By William J. Canary, president and CEO of the Business Council of Alabama and Joe Morton, Ph.D., Chairman and President of the Business Education Alliance of Alabama
Whether it’s becoming a doctor, teacher, lawyer, pipefitter, welder, or automobile assembler, education is the key to filling tomorrow’s jobs. We support the State Board of Education in its duty to select our next state superintendent of education and firmly believe it is the decision of the nine-member board to select the best person from those who have submitted applications.
While in no way are we trying to influence the vote or the final selection, we do believe that any select group of candidates interviewed for the job should be asked in a public forum a group of questions that will give insight into how a new state superintendent of education will lead public education in the years to come.
The following list of pertinent questions is essential so the public, those in the education community, members of state government, the Legislature, and the business community can be informed about the candidates:
- The Alabama Reading Initiative (ARI) was created to enable every student in Alabama public schools to read, at a minimum, at grade level by the end of the third grade. In 2011, Alabama achieved a milestone in reading by seeing its fourth grade students score at the National Average on the National Assessment of Educational Progress (NAEP). Since then, the NAEP fourth-grade scores in Alabama have declined. As state superintendent of education, what will you do to revive the ARI and dramatically improve reading achievement by our students so they can be successful in all aspects of education?
- Once a student can read well he/she is much more likely to perform better in other subjects, especially in the critical areas of math, science, and technology. STEM (science, technology, engineering, and mathematics) is critical to Alabama’s economic success, and Alabama students must be proficient in STEM-related subjects. As state superintendent of education what will you do to improve Alabama students’ success in STEM-related courses?
- From 2011-2015, Alabama’s high school graduation rate increased from 72 percent to 89 percent. The Alabama Department of Education released data on the 2015 graduates that revealed only 70 percent of those in the 89 percent graduation rate demonstrated readiness to go to college or were on a pathway toward a career. As state superintendent of education, what will you do to make sure all high school graduates are college- and career-ready?
- Under normal circumstances, educators, parents, and the community usually agree that the better the quality of a school’s teaching staff, the better chance each student has to be successful. A way to measure teacher quality is through an annual evaluation. As state superintendent of education, what would you do to ensure all Alabama schools are staffed with highly qualified and highly effective teachers and administrators?
- No state in America can experience economic growth without a successful system of public education. Any successful educational system prepares students for success beyond high school, be it a job, continued education or both. Career and technical education is essential to all students being prepared for life. As state superintendent of education, what would you do to ensure every student is prepared to be a successful graduate, with the requisite skills required to be a strong contributing member of society, and be able to perform successfully in his/her chosen field of work?
Alabama education must improve. As the old saying goes, you’re either making progress, stagnant, or losing ground. We join the State Board of Education in wanting public education to make progress.
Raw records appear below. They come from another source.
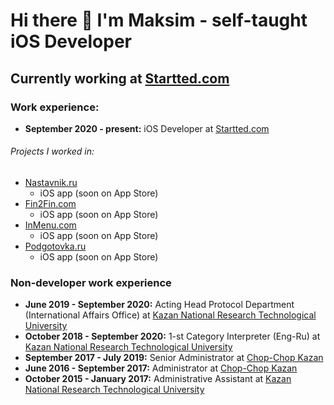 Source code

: # Hi there 👋 I'm Maksim - self-taught iOS Developer

## Currently working at [Startted.com](https://www.startted.com "startted.com")

### Work experience:

* **September 2020 - present:** iOS Developer at [Startted.com](https://www.startted.com "startted.com")

###### Projects I worked in:
* [Nastavnik.ru](https://nastavnik.ru "Nastavnik.ru")
  * iOS app (soon on App Store)
* [Fin2Fin.com](https://fin2fin.com "Fin2Fin")
  * iOS app (soon on App Store)
* [InMenu.com](https://inmenu.com "InMenu")
  * iOS app (soon on App Store)
* [Podgotovka.ru](https://www.podgotovka.ru "Podgotovka")
  * iOS app (soon on App Store)


### Non-developer work experience

* **June 2019 - September 2020:** Acting Head Protocol Department (International Affairs Office) at [Kazan National Research Technological University](http://www.kstu.ru "KNRTU")
* **October 2018 - September 2020:** 1-st Category Interpreter (Eng-Ru) at [Kazan National Research Technological University](http://www.kstu.ru "KNRTU")
* **September 2017 - July 2019:** Senior Administrator at [Chop-Chop Kazan](https://chopchop.me/city/kzn/ "Chop-Chop")
* **June 2016 - September 2017:** Administrator at [Chop-Chop Kazan](https://chopchop.me/city/kzn/ "Chop-Chop")
* **October 2015 - January 2017:** Administrative Assistant at [Kazan National Research Technological University](http://www.kstu.ru "KNRTU")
The next generations of Alabama business leaders and employees are being educated now, most of them in public schools.
It is imperative that the candidate who is selected is the very best person to guide and lead our public school teachers, administrators and most importantly, our students to educational success.
William J. Canary is president and CEO of the Business Council of Alabama. Joe Morton, Ph.D., is the chairman and president of the Business Education Alliance of Alabama. Morton was Alabama’s 36th state superintendent of education.